Pour atténuer les risques de perturbation de la chaîne d’approvisionnement, la Chine a cherché à étendre et à renforcer son vaste réseau de relations diplomatiques afin de promouvoir la coopération dans le secteur des minéraux, en particulier avec les pays africains, avec lesquels elle a conclu 19 partenariats miniers couvrant des régions à travers le continent.

Bon nombre de ces partenariats ont été conclus au milieu des années 2000, certains en 2010, ainsi que des accords plus récents ces dernières années. La Chine a également conclu ce que l’on pourrait appeler des « accords d’infrastructures contre des ressources » dans le cadre de l’initiative « La Ceinture et la Route ». Ces accords exigent que la Chine fournisse des projets d’infrastructures majeurs en échange de concessions minières africaines. En outre, le gouvernement chinois encourage les investissements étrangers des entreprises publiques et privées.

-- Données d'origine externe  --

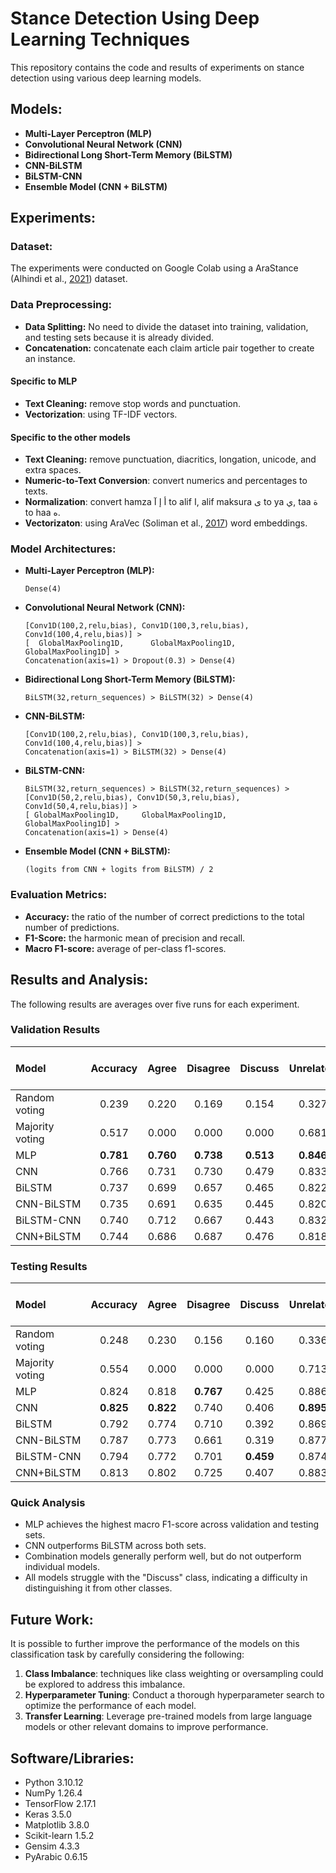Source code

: # Stance Detection Using Deep Learning Techniques

This repository contains the code and results of experiments on stance detection using various deep learning models.

## Models:

* **Multi-Layer Perceptron (MLP)**
* **Convolutional Neural Network (CNN)**
* **Bidirectional Long Short-Term Memory (BiLSTM)**
* **CNN-BiLSTM**
* **BiLSTM-CNN**
* **Ensemble Model (CNN + BiLSTM)**

## Experiments:

### Dataset:
The experiments were conducted on Google Colab using a AraStance (Alhindi et al., [2021](https://aclanthology.org/2021.nlp4if-1.9/)) dataset.

### Data Preprocessing:

* **Data Splitting:** No need to divide the dataset into training, validation, and testing sets because it is already divided.
* **Concatenation:** concatenate each claim article pair together to create an instance.

#### Specific to MLP
* **Text Cleaning:** remove stop words and punctuation.
* **Vectorization**: using TF-IDF vectors.

#### Specific to the other models
* **Text Cleaning:** remove punctuation, diacritics, longation, unicode, and extra spaces.
* **Numeric-to-Text Conversion**: convert numerics and percentages to texts.
* **Normalization**: convert hamza أ إ آ to alif ا, alif maksura ى to ya ي, taa ة to haa ه.
* **Vectorizaton**: using AraVec (Soliman et al., [2017](https://www.sciencedirect.com/science/article/pii/S1877050917321749)) word embeddings.

### Model Architectures:

* **Multi-Layer Perceptron (MLP):**

      Dense(4)
  
* **Convolutional Neural Network (CNN):**

      [Conv1D(100,2,relu,bias), Conv1D(100,3,relu,bias), Conv1d(100,4,relu,bias)] >
      [  GlobalMaxPooling1D,      GlobalMaxPooling1D,      GlobalMaxPooling1D] >
      Concatenation(axis=1) > Dropout(0.3) > Dense(4)

* **Bidirectional Long Short-Term Memory (BiLSTM):** 

      BiLSTM(32,return_sequences) > BiLSTM(32) > Dense(4)
  
* **CNN-BiLSTM:**

      [Conv1D(100,2,relu,bias), Conv1D(100,3,relu,bias), Conv1d(100,4,relu,bias)] >
      Concatenation(axis=1) > BiLSTM(32) > Dense(4)
  
* **BiLSTM-CNN:** 

      BiLSTM(32,return_sequences) > BiLSTM(32,return_sequences) >
      [Conv1D(50,2,relu,bias), Conv1D(50,3,relu,bias), Conv1d(50,4,relu,bias)] >
      [ GlobalMaxPooling1D,     GlobalMaxPooling1D,     GlobalMaxPooling1D] >
      Concatenation(axis=1) > Dense(4)
  
* **Ensemble Model (CNN + BiLSTM):** 

      (logits from CNN + logits from BiLSTM) / 2

### Evaluation Metrics:

* **Accuracy:** the ratio of the number of correct predictions to the total number of predictions.
* **F1-Score:** the harmonic mean of precision and recall.
* **Macro F1-score:** average of per-class f1-scores.

## Results and Analysis:

The following results are averages over five runs for each experiment.

### Validation Results

| Model | Accuracy | Agree | Disagree | Discuss | Unrelated | Macro f1-score |
|:---|:---:|:---:|:---:|:---:|:---:|:---:|
| Random voting | 0.239 | 0.220 | 0.169 | 0.154 | 0.327 | 0.218 |
| Majority voting | 0.517 | 0.000 | 0.000 | 0.000 | 0.681 | 0.170 |
| MLP | **0.781** | **0.760** | **0.738** | **0.513** | **0.846** | **0.714** |
| CNN | 0.766 | 0.731 | 0.730 | 0.479 | 0.833 | 0.693 |
| BiLSTM | 0.737 | 0.699 | 0.657 | 0.465 | 0.822 | 0.661 |
| CNN-BiLSTM | 0.735 | 0.691 | 0.635 | 0.445 | 0.820 | 0.648 |
| BiLSTM-CNN | 0.740 | 0.712 | 0.667 | 0.443 | 0.832 | 0.663 |
| CNN+BiLSTM | 0.744 | 0.686 | 0.687 | 0.476 | 0.818 | 0.667 |

### Testing Results

| Model | Accuracy | Agree | Disagree | Discuss | Unrelated | Macro f1-score |
|:---|:---:|:---:|:---:|:---:|:---:|:---:|
| Random voting | 0.248 | 0.230 | 0.156 | 0.160 | 0.336 | 0.221 |
| Majority voting | 0.554 | 0.000 | 0.000 | 0.000 | 0.713 | 0.178 |
| MLP | 0.824 | 0.818 | **0.767** | 0.425 | 0.886 | **0.724** |
| CNN | **0.825** | **0.822** | 0.740 | 0.406 | **0.895** | 0.716 |
| BiLSTM | 0.792 | 0.774 | 0.710 | 0.392 | 0.869 | 0.686 |
| CNN-BiLSTM | 0.787 | 0.773 | 0.661 | 0.319 | 0.877 | 0.658 |
| BiLSTM-CNN | 0.794 | 0.772 | 0.701 | **0.459** | 0.874 | 0.702 |
| CNN+BiLSTM | 0.813 | 0.802 | 0.725 | 0.407 | 0.883 | 0.704 |

### Quick Analysis

* MLP achieves the highest macro F1-score across validation and testing sets.
* CNN outperforms BiLSTM across both sets.
* Combination models generally perform well, but do not outperform individual models.
* All models struggle with the "Discuss" class, indicating a difficulty in distinguishing it from other classes.

## Future Work:

It is possible to further improve the performance of the models on this classification task by carefully considering the following:

1. **Class Imbalance**: techniques like class weighting or oversampling could be explored to address this imbalance.
2. **Hyperparameter Tuning**: Conduct a thorough hyperparameter search to optimize the performance of each model.
3. **Transfer Learning**: Leverage pre-trained models from large language models or other relevant domains to improve performance.

## Software/Libraries:

- Python 3.10.12
- NumPy 1.26.4
- TensorFlow 2.17.1
- Keras 3.5.0
- Matplotlib 3.8.0
- Scikit-learn 1.5.2
- Gensim 4.3.3
- PyArabic 0.6.15
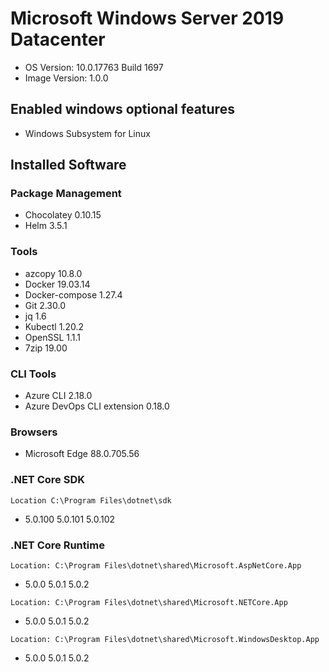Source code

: # Microsoft Windows Server 2019 Datacenter
- OS Version: 10.0.17763 Build 1697
- Image Version: 1.0.0

## Enabled windows optional features
- Windows Subsystem for Linux

## Installed Software
### Package Management
- Chocolatey 0.10.15
- Helm 3.5.1

### Tools
- azcopy 10.8.0
- Docker 19.03.14
- Docker-compose 1.27.4
- Git 2.30.0
- jq 1.6
- Kubectl 1.20.2
- OpenSSL 1.1.1
- 7zip 19.00

### CLI Tools
- Azure CLI 2.18.0
- Azure DevOps CLI extension 0.18.0

### Browsers
- Microsoft Edge 88.0.705.56

### .NET Core SDK
`Location C:\Program Files\dotnet\sdk`
- 5.0.100 5.0.101 5.0.102

### .NET Core Runtime
`Location: C:\Program Files\dotnet\shared\Microsoft.AspNetCore.App`
- 5.0.0 5.0.1 5.0.2

`Location: C:\Program Files\dotnet\shared\Microsoft.NETCore.App`
- 5.0.0 5.0.1 5.0.2

`Location: C:\Program Files\dotnet\shared\Microsoft.WindowsDesktop.App`
- 5.0.0 5.0.1 5.0.2


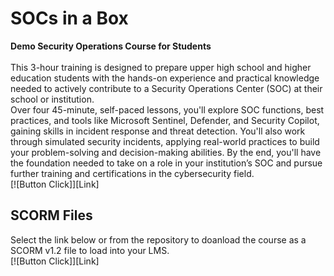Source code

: # SOCs in a Box
**Demo Security Operations Course for Students**
<br>
<br>
This 3-hour training is designed to prepare upper high school and higher education students with the hands-on experience and practical knowledge needed to actively contribute to a Security Operations Center (SOC) at their school or institution.
<br>
Over four 45-minute, self-paced lessons, you'll explore SOC functions, best practices, and tools like Microsoft Sentinel, Defender, and Security Copilot, gaining skills in incident response and threat detection. You'll also work through simulated security incidents, applying real-world practices to build your problem-solving and decision-making abilities. By the end, you'll have the foundation needed to take on a role in your institution’s SOC and pursue further training and certifications in the cybersecurity field.
<br>
[![Button Click]][Link]
<br>
## SCORM Files
Select the link below or from the repository to doanload the course as a SCORM v1.2 file to load into your LMS.
<br>
[![Button Click]][Link]
<br>
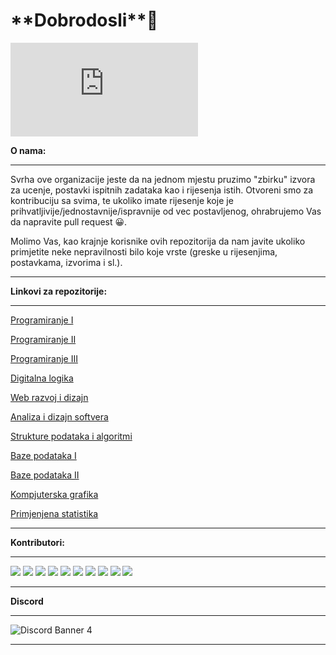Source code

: <h1>  **Dobrodosli**👋  </h1>

[![](https://badgen.net/https/infinity-vault-traffic-collector-g53qr72yy0u6.runkit.sh)]() 

**O nama:**
<hr>
Svrha ove organizacije jeste da na jednom mjestu pruzimo "zbirku" izvora za ucenje, postavki ispitnih zadataka kao i rijesenja istih. Otvoreni smo za kontribuciju sa svima, te ukoliko imate rijesenje koje je prihvatljivije/jednostavnije/ispravnije od vec postavljenog, ohrabrujemo Vas da napravite pull request 😀.

Molimo Vas, kao krajnje korisnike ovih repozitorija da nam javite ukoliko primjetite neke nepravilnosti bilo koje vrste (greske u rijesenjima, postavkama, izvorima i sl.).
<hr>

**Linkovi za repozitorije:**

<hr>


[Programiranje I](https://github.com/Infinity-Vault/Programiranje-I)

[Programiranje II](https://github.com/Infinity-Vault/Programiranje-II)

[Programiranje III](https://github.com/Infinity-Vault/Programiranje-III)

[Digitalna logika](https://github.com/Infinity-Vault/Digitalna-logika)

[Web razvoj i dizajn](https://github.com/Infinity-Vault/WRD-Web-razvoj-i-dizajn)

[Analiza i dizajn softvera](https://github.com/Infinity-Vault/Analiza-i-dizajn-softvera)

[Strukture podataka i algoritmi](https://github.com/Infinity-Vault/Strukture-podataka-i-algoritmi)

[Baze podataka I](https://github.com/Infinity-Vault/Baze-podataka-I)

[Baze podataka II](https://github.com/Infinity-Vault/Baze-podataka-II)

[Kompjuterska grafika](https://github.com/Infinity-Vault/Kompjuterska-grafika)

[Primjenjena statistika](https://github.com/Infinity-Vault/Primijenjena-statistika)
<hr>

**Kontributori:**
<hr>

[![](https://avatars.githubusercontent.com/u/58472052?s=60&v=4)](https://github.com/AdivonSlav) [![](https://avatars.githubusercontent.com/u/76576193?s=60&v=4)](https://github.com/AmigosLP) [![](https://avatars.githubusercontent.com/u/76669701?s=60&v=4)](https://github.com/BerunBiH) [![](https://avatars.githubusercontent.com/u/58373221?s=60&v=4)](https://github.com/HarisKordic) [![](https://avatars.githubusercontent.com/u/77499895?s=60&v=4)](https://github.com/R3FA) [![](https://avatars.githubusercontent.com/u/92086961?s=60&v=4)](https://github.com/RedzicMuhamed) [![](https://avatars.githubusercontent.com/u/68828360?s=60&v=4)](https://github.com/Sanjin-Pajic) [![](https://avatars.githubusercontent.com/u/89514704?s=60&v=4)](https://github.com/saranur) [![](https://avatars.githubusercontent.com/u/77838860?s=60&v=4)](https://github.com/Siocic) [![](https://avatars.githubusercontent.com/u/72450575?s=60&v=4)](https://github.com/vkerim)


<hr>

**Discord**
<hr>

![Discord Banner 4](https://discordapp.com/api/guilds/787773373748740128/widget.png?style=banner4)
 
<hr>
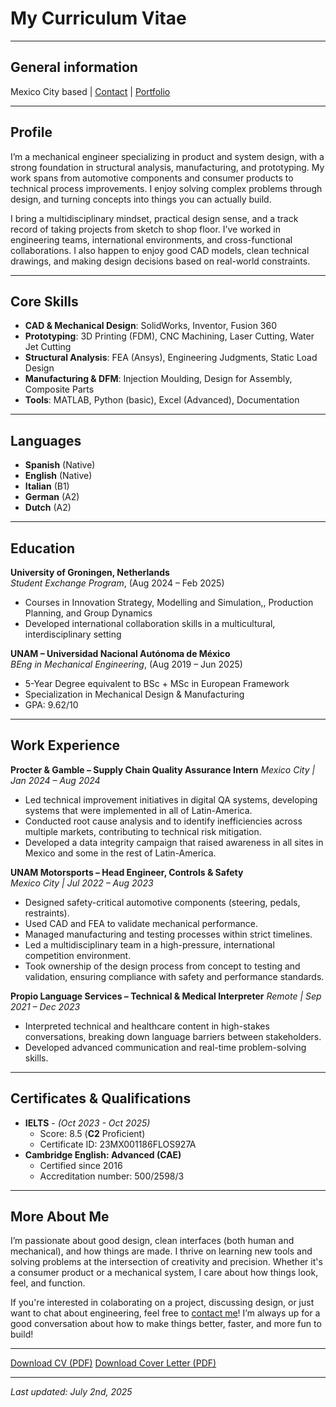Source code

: ﻿# My Curriculum Vitae

---

## General information

Mexico City based | [Contact](contact.md) | [Portfolio](#portfolio)

---

## Profile

I’m a mechanical engineer specializing in product and system design, with a strong foundation in structural analysis, manufacturing, and prototyping. My work spans from automotive components and consumer products to technical process improvements. I enjoy solving complex problems through design, and turning concepts into things you can actually build.

I bring a multidisciplinary mindset, practical design sense, and a track record of taking projects from sketch to shop floor. I’ve worked in engineering teams, international environments, and cross-functional collaborations. I also happen to enjoy good CAD models, clean technical drawings, and making design decisions based on real-world constraints.

---

## Core Skills

- **CAD & Mechanical Design**: SolidWorks, Inventor, Fusion 360
- **Prototyping**: 3D Printing (FDM), CNC Machining, Laser Cutting, Water Jet Cutting
- **Structural Analysis**: FEA (Ansys), Engineering Judgments, Static Load Design
- **Manufacturing & DFM**: Injection Moulding, Design for Assembly, Composite Parts
- **Tools**: MATLAB, Python (basic), Excel (Advanced), Documentation

---

## Languages

- **Spanish** (Native)
- **English** (Native)
- **Italian** (B1)
- **German** (A2)
- **Dutch** (A2)

---

## Education

**University of Groningen, Netherlands**  
*Student Exchange Program*, (Aug 2024 – Feb 2025)
- Courses in Innovation Strategy, Modelling and Simulation,, Production Planning, and Group Dynamics
- Developed international collaboration skills in a multicultural, interdisciplinary setting

**UNAM – Universidad Nacional Autónoma de México**  
*BEng in Mechanical Engineering*, (Aug 2019 – Jun 2025)
- 5-Year Degree equivalent to BSc + MSc in European Framework
- Specialization in Mechanical Design & Manufacturing
- GPA: 9.62/10

---

## Work Experience

**Procter & Gamble – Supply Chain Quality Assurance Intern**
*Mexico City | Jan 2024 – Aug 2024*
- Led technical improvement initiatives in digital QA systems, developing systems that were implemented in all of Latin-America.
- Conducted root cause analysis and to identify inefficiencies across multiple markets, contributing to technical risk mitigation.
- Developed a data integrity campaign that raised awareness in all sites in Mexico and some in the rest of Latin-America.

**UNAM Motorsports – Head Engineer, Controls & Safety**  
*Mexico City | Jul 2022 – Aug 2023*  
- Designed safety-critical automotive components (steering, pedals, restraints).
- Used CAD and FEA to validate mechanical performance.
- Managed manufacturing and testing processes within strict timelines.
- Led a multidisciplinary team in a high-pressure, international competition environment.
- Took ownership of the design process from concept to testing and validation, ensuring compliance with safety and performance standards.

**Propio Language Services – Technical & Medical Interpreter**
*Remote | Sep 2021 – Dec 2023*
- Interpreted technical and healthcare content in high-stakes conversations, breaking down language barriers between stakeholders.
- Developed advanced communication and real-time problem-solving skills.

---

<!--## Projects

- **Puzzle Case Design** – Designed an injection-molded enclosure with interference-fit locking, optimized for both 3D printing and eventual production tooling.
- **Steering System Redesign** – Reengineered a lightweight steering wheel for FSAE vehicle with improved ergonomics and reduced mass.
- **Smart QA Automation** – Developed a digital workflow to improve supply chain quality control, reducing manual error and data lag across suppliers.

--- -->

## Certificates & Qualifications

- **IELTS** - *(Oct 2023 - Oct 2025)*
  - Score: 8.5 (**C2** Proficient)
  - Certificate ID: 23MX001186FLOS927A
- **Cambridge English: Advanced (CAE)**
  - Certified since 2016
  - Accreditation number: 500/2598/3 

---

## More About Me

I’m passionate about good design, clean interfaces (both human and mechanical), and how things are made. I thrive on learning new tools and solving problems at the intersection of creativity and precision. Whether it's a consumer product or a mechanical system, I care about how things look, feel, and function.

If you're interested in colaborating on a project, discussing design, or just want to chat about engineering, feel free to [contact me](contact.md)! I’m always up for a good conversation about how to make things better, faster, and more fun to build!

---

<div class="button-row">
  <a href="/Assets/SFL_General_MechanicalEngineer.pdf" class="modern-button" download>Download CV (PDF)</a>
  <a href="/Assets/SFL_General_CoverLetter.pdf" class="modern-button" download>Download Cover Letter (PDF)</a>
</div>

---

_Last updated: July 2nd, 2025_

Comme la Chine, mais pour des raisons très différentes, la Russie est un partenaire régional avec lequel les États-Unis ont du mal à rivaliser, du fait que Washington n’a pas fourni le type de soutien que Moscou apporte aux capitales africaines.

La Russie a également conclu des accords bilatéraux avec plusieurs pays africains, dont la plupart ne sont pas publiés, certains remontant à 1999 (Afrique du Sud), tandis que d’autres ont été conclus plus récemment, comme ceux conclus avec l’Angola en 2009 et 2019, la Namibie en 2016 et le Zimbabwe en 2019 et 2020.

Aux côtés de la Chine et de la Russie, de nombreux pays voient l’Afrique comme une zone d’expansion de leur sphère d’influence. Ces pays ont des stratégies d’investissement qui vont au-delà du seul secteur minier et visent non seulement à exploiter les richesses mais aussi à étendre leur influence à travers le continent. Ainsi, l’investissement dans les minéraux stratégiques et l’influence géopolitique dans les pays africains sont de plus en plus étroitement liés.

De son côté, l’Inde a conclu des partenariats avec neuf pays africains, dont la majorité avec des pays appartenant au Commonwealth. L’un de ces accords remonte à 1997 avec l’Afrique du Sud, tandis que la majorité ont été signés après 2010 avec la Zambie, le Zimbabwe, le Mali et d’autres.

De même, la Corée du Sud, le Japon, l’Indonésie, la Turquie, l’Arabie saoudite et les Émirats arabes unis ont signé plusieurs accords de partenariat minier avec des pays africains. En général, les acteurs sont devenus nombreux, y compris les Africains eux-mêmes.

Finalement, il faut vraiment l’avouer: « les minéraux stratégiques africains sont à la fois une opportunité de développement et une source de conflits exacerbés par la compétition mondiale pour la transition énergétique ».

La résolution de cette équation complexe nécessitera des réformes profondes en matière de gouvernance, une coopération internationale plus équitable et des mécanismes efficaces pour briser le lien entre ressources naturelles et conflits armés.